• _WHAT THE TASK REQUIRES_
For the records that follow, give the number of lines containing the word "justify", with no added text.

:: INPUT FOR THIS TASK ::

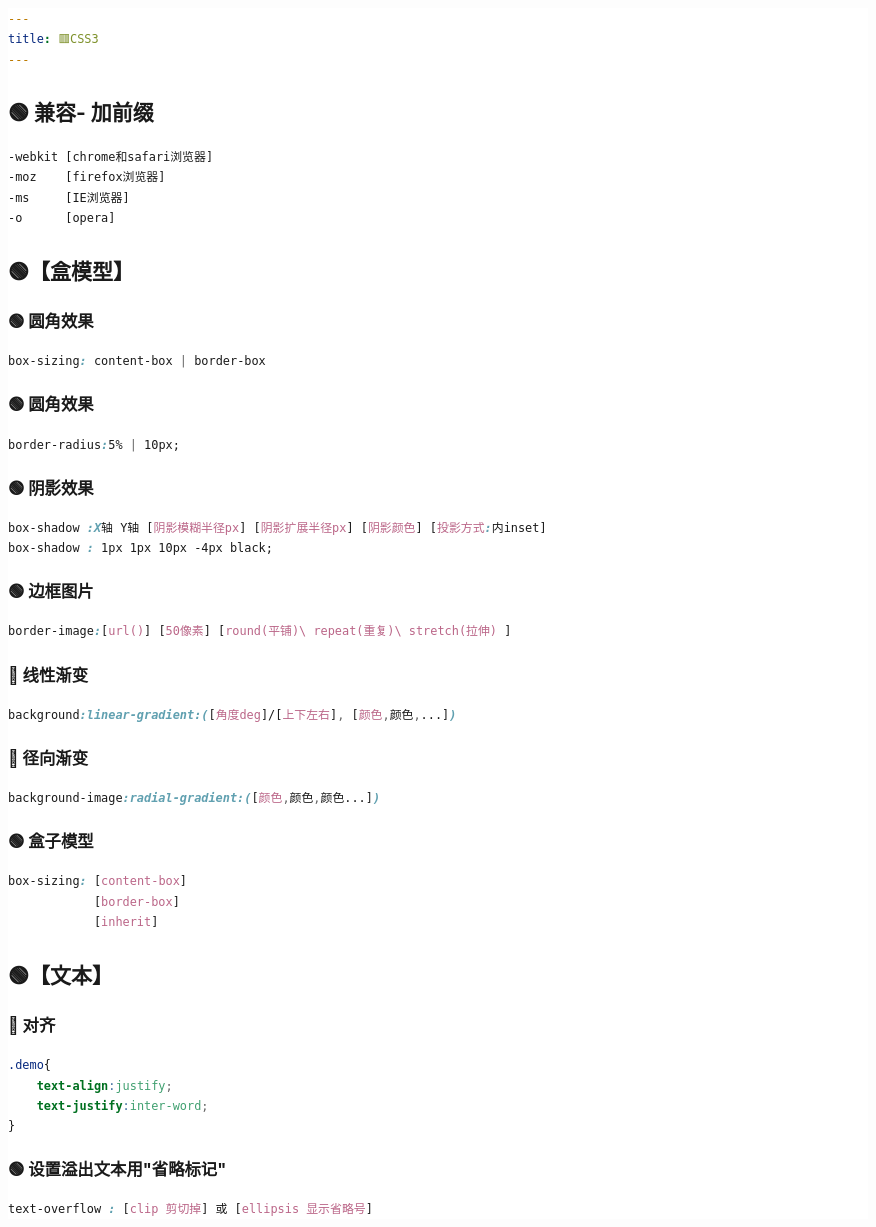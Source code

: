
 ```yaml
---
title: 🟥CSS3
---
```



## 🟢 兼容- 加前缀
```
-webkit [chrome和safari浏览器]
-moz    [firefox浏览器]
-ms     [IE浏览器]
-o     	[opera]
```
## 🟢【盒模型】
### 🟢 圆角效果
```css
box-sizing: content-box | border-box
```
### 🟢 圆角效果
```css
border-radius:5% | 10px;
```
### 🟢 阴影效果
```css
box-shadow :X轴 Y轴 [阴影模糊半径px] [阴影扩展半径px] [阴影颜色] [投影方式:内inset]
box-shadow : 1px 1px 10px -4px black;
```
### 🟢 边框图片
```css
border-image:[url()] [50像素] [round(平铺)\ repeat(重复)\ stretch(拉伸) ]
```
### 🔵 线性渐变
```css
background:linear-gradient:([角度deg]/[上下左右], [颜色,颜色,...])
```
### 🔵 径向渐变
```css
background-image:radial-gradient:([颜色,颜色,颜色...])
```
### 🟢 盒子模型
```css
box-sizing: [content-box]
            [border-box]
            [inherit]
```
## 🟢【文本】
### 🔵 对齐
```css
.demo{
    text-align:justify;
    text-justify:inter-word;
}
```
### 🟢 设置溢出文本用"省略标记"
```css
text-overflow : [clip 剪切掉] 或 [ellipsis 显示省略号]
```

:::

• _RESPONSE BELOW_
2